▸ WORK ORDER: Down to the last line, copy the records below without any change.

▸ DATA SUPPLIED:
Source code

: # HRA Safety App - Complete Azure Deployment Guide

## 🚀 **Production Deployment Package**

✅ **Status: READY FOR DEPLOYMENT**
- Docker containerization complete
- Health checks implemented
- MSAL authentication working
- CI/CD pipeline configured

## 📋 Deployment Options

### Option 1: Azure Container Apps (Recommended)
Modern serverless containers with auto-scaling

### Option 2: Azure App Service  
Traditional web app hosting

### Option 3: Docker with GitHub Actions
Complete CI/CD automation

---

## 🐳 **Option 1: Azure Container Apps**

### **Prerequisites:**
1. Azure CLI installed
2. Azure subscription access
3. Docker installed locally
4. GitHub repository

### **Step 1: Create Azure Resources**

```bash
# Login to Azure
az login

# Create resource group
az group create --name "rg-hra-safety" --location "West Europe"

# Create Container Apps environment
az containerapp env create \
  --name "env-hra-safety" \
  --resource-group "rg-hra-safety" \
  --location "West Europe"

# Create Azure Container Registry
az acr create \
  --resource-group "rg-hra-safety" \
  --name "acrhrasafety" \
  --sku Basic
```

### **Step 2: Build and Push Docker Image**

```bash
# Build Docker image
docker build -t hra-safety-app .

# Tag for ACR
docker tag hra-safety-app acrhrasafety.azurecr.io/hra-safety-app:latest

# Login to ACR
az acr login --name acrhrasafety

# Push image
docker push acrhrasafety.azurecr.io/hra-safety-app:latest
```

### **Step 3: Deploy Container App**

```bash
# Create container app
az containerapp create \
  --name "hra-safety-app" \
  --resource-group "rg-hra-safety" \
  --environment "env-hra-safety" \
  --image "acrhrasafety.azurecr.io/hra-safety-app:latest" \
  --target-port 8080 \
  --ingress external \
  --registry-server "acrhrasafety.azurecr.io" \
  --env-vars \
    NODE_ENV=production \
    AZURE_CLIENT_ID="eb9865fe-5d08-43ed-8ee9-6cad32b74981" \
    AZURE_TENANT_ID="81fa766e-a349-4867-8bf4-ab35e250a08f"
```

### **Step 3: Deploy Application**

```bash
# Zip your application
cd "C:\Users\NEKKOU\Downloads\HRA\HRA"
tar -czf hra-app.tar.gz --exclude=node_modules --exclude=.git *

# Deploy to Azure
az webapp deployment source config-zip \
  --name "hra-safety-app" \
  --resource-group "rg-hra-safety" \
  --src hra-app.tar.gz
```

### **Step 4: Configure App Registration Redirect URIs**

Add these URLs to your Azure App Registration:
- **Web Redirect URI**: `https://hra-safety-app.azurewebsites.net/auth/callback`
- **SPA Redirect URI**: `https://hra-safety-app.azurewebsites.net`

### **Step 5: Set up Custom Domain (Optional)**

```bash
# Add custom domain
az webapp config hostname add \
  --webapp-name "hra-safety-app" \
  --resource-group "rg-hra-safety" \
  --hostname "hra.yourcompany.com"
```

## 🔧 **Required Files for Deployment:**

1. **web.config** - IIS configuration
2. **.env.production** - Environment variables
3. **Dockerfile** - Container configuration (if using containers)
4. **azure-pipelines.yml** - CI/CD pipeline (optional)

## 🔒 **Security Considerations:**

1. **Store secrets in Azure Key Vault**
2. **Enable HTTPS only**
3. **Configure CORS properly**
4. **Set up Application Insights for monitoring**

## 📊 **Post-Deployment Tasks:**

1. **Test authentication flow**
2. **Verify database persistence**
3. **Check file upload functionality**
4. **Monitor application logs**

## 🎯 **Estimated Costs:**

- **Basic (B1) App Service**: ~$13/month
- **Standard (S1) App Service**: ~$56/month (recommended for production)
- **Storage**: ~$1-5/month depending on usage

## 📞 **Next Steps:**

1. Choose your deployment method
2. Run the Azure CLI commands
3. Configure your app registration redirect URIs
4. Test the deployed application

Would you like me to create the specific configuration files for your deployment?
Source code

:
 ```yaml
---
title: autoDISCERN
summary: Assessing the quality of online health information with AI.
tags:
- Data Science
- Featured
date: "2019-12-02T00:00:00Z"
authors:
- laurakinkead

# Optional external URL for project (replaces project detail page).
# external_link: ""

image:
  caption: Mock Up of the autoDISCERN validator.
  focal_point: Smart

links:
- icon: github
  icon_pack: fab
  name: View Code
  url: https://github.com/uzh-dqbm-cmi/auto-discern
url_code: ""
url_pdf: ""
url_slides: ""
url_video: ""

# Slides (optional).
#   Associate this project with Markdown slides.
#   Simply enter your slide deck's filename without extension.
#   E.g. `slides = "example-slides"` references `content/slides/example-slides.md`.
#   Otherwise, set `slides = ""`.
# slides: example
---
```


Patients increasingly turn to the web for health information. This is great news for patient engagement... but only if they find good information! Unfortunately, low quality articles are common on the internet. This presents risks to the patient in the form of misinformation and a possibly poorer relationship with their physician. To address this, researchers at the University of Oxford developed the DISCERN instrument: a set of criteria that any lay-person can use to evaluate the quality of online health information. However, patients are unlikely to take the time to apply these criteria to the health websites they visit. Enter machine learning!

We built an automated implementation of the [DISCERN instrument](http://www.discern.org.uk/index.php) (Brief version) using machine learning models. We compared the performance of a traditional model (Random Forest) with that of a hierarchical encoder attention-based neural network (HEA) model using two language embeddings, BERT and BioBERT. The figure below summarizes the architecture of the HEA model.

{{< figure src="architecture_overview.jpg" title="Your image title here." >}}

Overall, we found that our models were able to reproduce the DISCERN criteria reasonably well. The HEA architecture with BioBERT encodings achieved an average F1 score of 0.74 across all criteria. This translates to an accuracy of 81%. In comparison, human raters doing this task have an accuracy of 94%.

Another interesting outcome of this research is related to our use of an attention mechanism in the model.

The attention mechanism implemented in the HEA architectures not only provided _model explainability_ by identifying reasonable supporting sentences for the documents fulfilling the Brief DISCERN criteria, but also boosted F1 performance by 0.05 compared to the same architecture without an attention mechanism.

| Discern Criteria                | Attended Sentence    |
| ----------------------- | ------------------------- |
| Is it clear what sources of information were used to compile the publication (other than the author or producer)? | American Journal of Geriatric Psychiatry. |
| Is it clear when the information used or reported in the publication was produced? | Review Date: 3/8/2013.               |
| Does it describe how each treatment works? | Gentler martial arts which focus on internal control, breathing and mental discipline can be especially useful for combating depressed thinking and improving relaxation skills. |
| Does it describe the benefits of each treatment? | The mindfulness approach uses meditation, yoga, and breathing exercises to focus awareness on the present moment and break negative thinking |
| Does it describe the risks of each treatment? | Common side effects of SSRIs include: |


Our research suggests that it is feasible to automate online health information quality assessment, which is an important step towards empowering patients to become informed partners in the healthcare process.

▸ SOLVED PROBLEM:
Source code

: # HRA Safety App - Complete Azure Deployment Guide

## 🚀 **Production Deployment Package**

✅ **Status: READY FOR DEPLOYMENT**
- Docker containerization complete
- Health checks implemented
- MSAL authentication working
- CI/CD pipeline configured

## 📋 Deployment Options

### Option 1: Azure Container Apps (Recommended)
Modern serverless containers with auto-scaling

### Option 2: Azure App Service  
Traditional web app hosting

### Option 3: Docker with GitHub Actions
Complete CI/CD automation

---

## 🐳 **Option 1: Azure Container Apps**

### **Prerequisites:**
1. Azure CLI installed
2. Azure subscription access
3. Docker installed locally
4. GitHub repository

### **Step 1: Create Azure Resources**

```bash
# Login to Azure
az login

# Create resource group
az group create --name "rg-hra-safety" --location "West Europe"

# Create Container Apps environment
az containerapp env create \
  --name "env-hra-safety" \
  --resource-group "rg-hra-safety" \
  --location "West Europe"

# Create Azure Container Registry
az acr create \
  --resource-group "rg-hra-safety" \
  --name "acrhrasafety" \
  --sku Basic
```

### **Step 2: Build and Push Docker Image**

```bash
# Build Docker image
docker build -t hra-safety-app .

# Tag for ACR
docker tag hra-safety-app acrhrasafety.azurecr.io/hra-safety-app:latest

# Login to ACR
az acr login --name acrhrasafety

# Push image
docker push acrhrasafety.azurecr.io/hra-safety-app:latest
```

### **Step 3: Deploy Container App**

```bash
# Create container app
az containerapp create \
  --name "hra-safety-app" \
  --resource-group "rg-hra-safety" \
  --environment "env-hra-safety" \
  --image "acrhrasafety.azurecr.io/hra-safety-app:latest" \
  --target-port 8080 \
  --ingress external \
  --registry-server "acrhrasafety.azurecr.io" \
  --env-vars \
    NODE_ENV=production \
    AZURE_CLIENT_ID="eb9865fe-5d08-43ed-8ee9-6cad32b74981" \
    AZURE_TENANT_ID="81fa766e-a349-4867-8bf4-ab35e250a08f"
```

### **Step 3: Deploy Application**

```bash
# Zip your application
cd "C:\Users\NEKKOU\Downloads\HRA\HRA"
tar -czf hra-app.tar.gz --exclude=node_modules --exclude=.git *

# Deploy to Azure
az webapp deployment source config-zip \
  --name "hra-safety-app" \
  --resource-group "rg-hra-safety" \
  --src hra-app.tar.gz
```

### **Step 4: Configure App Registration Redirect URIs**

Add these URLs to your Azure App Registration:
- **Web Redirect URI**: `https://hra-safety-app.azurewebsites.net/auth/callback`
- **SPA Redirect URI**: `https://hra-safety-app.azurewebsites.net`

### **Step 5: Set up Custom Domain (Optional)**

```bash
# Add custom domain
az webapp config hostname add \
  --webapp-name "hra-safety-app" \
  --resource-group "rg-hra-safety" \
  --hostname "hra.yourcompany.com"
```

## 🔧 **Required Files for Deployment:**

1. **web.config** - IIS configuration
2. **.env.production** - Environment variables
3. **Dockerfile** - Container configuration (if using containers)
4. **azure-pipelines.yml** - CI/CD pipeline (optional)

## 🔒 **Security Considerations:**

1. **Store secrets in Azure Key Vault**
2. **Enable HTTPS only**
3. **Configure CORS properly**
4. **Set up Application Insights for monitoring**

## 📊 **Post-Deployment Tasks:**

1. **Test authentication flow**
2. **Verify database persistence**
3. **Check file upload functionality**
4. **Monitor application logs**

## 🎯 **Estimated Costs:**

- **Basic (B1) App Service**: ~$13/month
- **Standard (S1) App Service**: ~$56/month (recommended for production)
- **Storage**: ~$1-5/month depending on usage

## 📞 **Next Steps:**

1. Choose your deployment method
2. Run the Azure CLI commands
3. Configure your app registration redirect URIs
4. Test the deployed application

Would you like me to create the specific configuration files for your deployment?
Source code

:
 ```yaml
---
title: autoDISCERN
summary: Assessing the quality of online health information with AI.
tags:
- Data Science
- Featured
date: "2019-12-02T00:00:00Z"
authors:
- laurakinkead

# Optional external URL for project (replaces project detail page).
# external_link: ""

image:
  caption: Mock Up of the autoDISCERN validator.
  focal_point: Smart

links:
- icon: github
  icon_pack: fab
  name: View Code
  url: https://github.com/uzh-dqbm-cmi/auto-discern
url_code: ""
url_pdf: ""
url_slides: ""
url_video: ""

# Slides (optional).
#   Associate this project with Markdown slides.
#   Simply enter your slide deck's filename without extension.
#   E.g. `slides = "example-slides"` references `content/slides/example-slides.md`.
#   Otherwise, set `slides = ""`.
# slides: example
---
```


Patients increasingly turn to the web for health information. This is great news for patient engagement... but only if they find good information! Unfortunately, low quality articles are common on the internet. This presents risks to the patient in the form of misinformation and a possibly poorer relationship with their physician. To address this, researchers at the University of Oxford developed the DISCERN instrument: a set of criteria that any lay-person can use to evaluate the quality of online health information. However, patients are unlikely to take the time to apply these criteria to the health websites they visit. Enter machine learning!

We built an automated implementation of the [DISCERN instrument](http://www.discern.org.uk/index.php) (Brief version) using machine learning models. We compared the performance of a traditional model (Random Forest) with that of a hierarchical encoder attention-based neural network (HEA) model using two language embeddings, BERT and BioBERT. The figure below summarizes the architecture of the HEA model.

{{< figure src="architecture_overview.jpg" title="Your image title here." >}}

Overall, we found that our models were able to reproduce the DISCERN criteria reasonably well. The HEA architecture with BioBERT encodings achieved an average F1 score of 0.74 across all criteria. This translates to an accuracy of 81%. In comparison, human raters doing this task have an accuracy of 94%.

Another interesting outcome of this research is related to our use of an attention mechanism in the model.

The attention mechanism implemented in the HEA architectures not only provided _model explainability_ by identifying reasonable supporting sentences for the documents fulfilling the Brief DISCERN criteria, but also boosted F1 performance by 0.05 compared to the same architecture without an attention mechanism.

| Discern Criteria                | Attended Sentence    |
| ----------------------- | ------------------------- |
| Is it clear what sources of information were used to compile the publication (other than the author or producer)? | American Journal of Geriatric Psychiatry. |
| Is it clear when the information used or reported in the publication was produced? | Review Date: 3/8/2013.               |
| Does it describe how each treatment works? | Gentler martial arts which focus on internal control, breathing and mental discipline can be especially useful for combating depressed thinking and improving relaxation skills. |
| Does it describe the benefits of each treatment? | The mindfulness approach uses meditation, yoga, and breathing exercises to focus awareness on the present moment and break negative thinking |
| Does it describe the risks of each treatment? | Common side effects of SSRIs include: |


Our research suggests that it is feasible to automate online health information quality assessment, which is an important step towards empowering patients to become informed partners in the healthcare process.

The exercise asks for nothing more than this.